Il reste que le pouvoir d'achat des Français constitue la priorité pour les deux camps. La gauche entend bloquer immédiatement les prix de biens de première nécessité dans l'alimentation, l'énergie et les carburants, augmenter le salaire minimum à 1 600 euros net, relever le point d'indice des fonctionnaires et revaloriser les APL de 10 %. L'Institut Montaigne chiffre à près de 50 milliards d'euros l'ensemble de ces mesures censées « éteindre le feu social », selon le sénateur socialiste Alexandre Ouizille, mais qui risquent d'entraîner des effets pervers sur l'emploi ou les loyers.

L'Institut Montaigne chiffre à près de 50 milliards d'euros les mesures censées « éteindre le feu social ».

Le RN, de son côté, temporise et renvoie à plus tard bon nombre de mesures jugées trop coûteuses. Si le parti de Marine Le Pen s'engage à réduire immédiatement de 20 % à 5,5 % la TVA sur les produits énergétiques, pour un coût estimé à 17 milliards d'euros, la proposition d'exonération de cotisations patronales pour une entreprise qui augmenterait sa grille salariale d'au moins 10 % jusqu'à trois Smic (90% des salariés concernés !) serait, elle, reportée à l'automne.

Un tel dispositif, jugé irréaliste par le patronat, coûterait 800 millions d'euros en 2025 et jusqu'à 12 milliards d'euros en 2029, d'après l'Institut Montaigne, en plus de générer « d'importants effets d'aubaine puisque les employeurs auraient tout intérêt à en profiter pour effectuer des augmentations qu'ils auraient accordées de toute façon », estime Stéphane Carcillo, chef de la division Emploi et Revenus à l'OCDE.

Financements incomplets

Parmi les autres mesures phares défendues par le NFP, on retrouve pêle-mêle l'abrogation des réformes des retraites (alors que le RN se fait de plus en plus discret sur la question) et de l'assurance-chômage, l'indexation des salaires sur l'inflation, la gratuité intégrale de l'école, etc. Si la gauche veut s'appuyer sur la relance de la demande pour contribuer à financer une partie de ces mesures, elle prévoit également d'augmenter massivement les impôts.
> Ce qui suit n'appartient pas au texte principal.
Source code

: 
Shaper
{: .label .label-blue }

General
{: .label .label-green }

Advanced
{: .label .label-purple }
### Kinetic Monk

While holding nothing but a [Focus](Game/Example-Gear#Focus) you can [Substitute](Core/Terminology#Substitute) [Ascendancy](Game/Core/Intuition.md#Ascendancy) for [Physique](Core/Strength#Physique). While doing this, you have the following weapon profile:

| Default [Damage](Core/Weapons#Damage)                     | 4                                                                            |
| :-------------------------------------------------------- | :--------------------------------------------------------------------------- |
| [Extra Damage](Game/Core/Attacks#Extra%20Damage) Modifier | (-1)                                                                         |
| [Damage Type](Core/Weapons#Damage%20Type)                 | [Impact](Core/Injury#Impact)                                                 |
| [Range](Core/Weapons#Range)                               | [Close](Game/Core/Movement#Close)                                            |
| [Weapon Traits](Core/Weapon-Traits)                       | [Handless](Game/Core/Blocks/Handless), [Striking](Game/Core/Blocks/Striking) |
Ambitieuse, celle-ci compte sur le rétablissement de l'impôt sur la fortune (ISF) avec un « volet climatique » pour rapporter 15 milliards d'euros – quand sa version antérieure n'a jamais permis d'engranger plus de 5 ou 6 milliards – en plus d'une taxe sur les « superprofits » au rendement équivalent. Le reste proviendrait en grande partie de la suppression de niches fiscales et de la « flat tax » (un prélèvement forfaitaire unique de 30 % sur les revenus du capital), d'une réforme de l'impôt sur le revenu – passage de cinq à quatorze tranches – et de l'impôt sur l'héritage ; mais aussi de la mise en place d'une CSG progressive.

Pourtant, qu'il s'agisse de Bercy, de la Fondation Jean-Jaurès ou de l'Institut Montaigne, la plupart des organismes spécialistes du chiffrage de la politique économique partagent le même constat : il manque 100 milliards pour qu'un tel programme puisse s'appliquer.

Pour le RN, le problème reste le même : trop de dépenses et des recettes surévaluées. Pour financer leur programme, Marine Le Pen et Jordan Bardella comptent sur la sempiternelle lutte contre « l'immigration de guichet social » qui générerait, selon eux, une quinzaine de milliards d'économie, via la baisse des prestations sociales aux étrangers et la lutte contre la fraude sociale et fiscale, dont ils espèrent tirer un gain équivalent, sans tenir compte des nombreuses difficultés d'application.

En face, les cadeaux aux ménages et aux entreprises se multiplient : une part fiscale pleine dès le deuxième enfant (3 milliards d'euros selon l'Ifrap), retour de la demi-part fiscale des veufs et veuves (1 milliard), suppression de l'impôt sur le revenu et de l'impôt sur les sociétés pour les jeunes de moins de 30 ans (4 milliards), etc. Bref, RN ou NFP, le réveil risque d'être douloureux pour les finances publiques au matin du 8 juillet prochain.